Piecing this puzzle together reminded me of the tough first chapters of a new fantasy novel as you try to adapt to the new fantasy vernacular, and the narrative deduction takes inspiration from another great game in the genre. This familiarity and the ease with which it drew me into the task was soothing, and I was charmed by the game’s simplicity: a story that doesn’t try to do too much and a deductive mechanic that doesn’t overstay its welcome.
2. Sea of Tranquility and The Glass Hotel, Emily St John-Mandel
Having read Station Eleven some years ago, I knew that Emily St John-Mandel’s prose is the sort I find reliably beautiful and would always make for poignant reading.

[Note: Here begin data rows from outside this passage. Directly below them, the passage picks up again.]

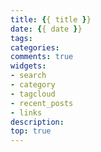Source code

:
 ```yaml
---
title: {{ title }}
date: {{ date }}
tags:
categories:
comments: true
widgets:
- search
- category
- tagcloud
- recent_posts
- links
description: 
top: true
---
```


<!-- more -->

But because the synopsis for The Glass Hotel (Ponzi schemes and container ships?) did not seem immediately engaging, I put it aside for Sea of Tranquility, which, according to the synopsis, is about “art, time travel, love, and plague”. Isn’t that enticing? As expected, it was lovely and ambitious and moving, and convinced me enough to pick up The Glass Hotel almost right as soon as I turned the last page.
Well, joke’s on me, because it turns out the two novels are linked, with The Glass Hotel serving as a prequel of sorts to Sea of Tranquility. Reading them out of publication and chronological order was fascinating— A character that was just an off-mention in Sea of Tranquility turns out to be a main viewpoint character The Glass Hotel. An event that devastated that character’s life in The Glass Hotel is just an incidental event in the sequel, and vice versa. You know from the first page how everything is going to turn out, yet this doesn’t detract from the experience at all. Instead, it’s a different but just as delectable kind of tension; the pleasure that comes from being bestowed a different perspective.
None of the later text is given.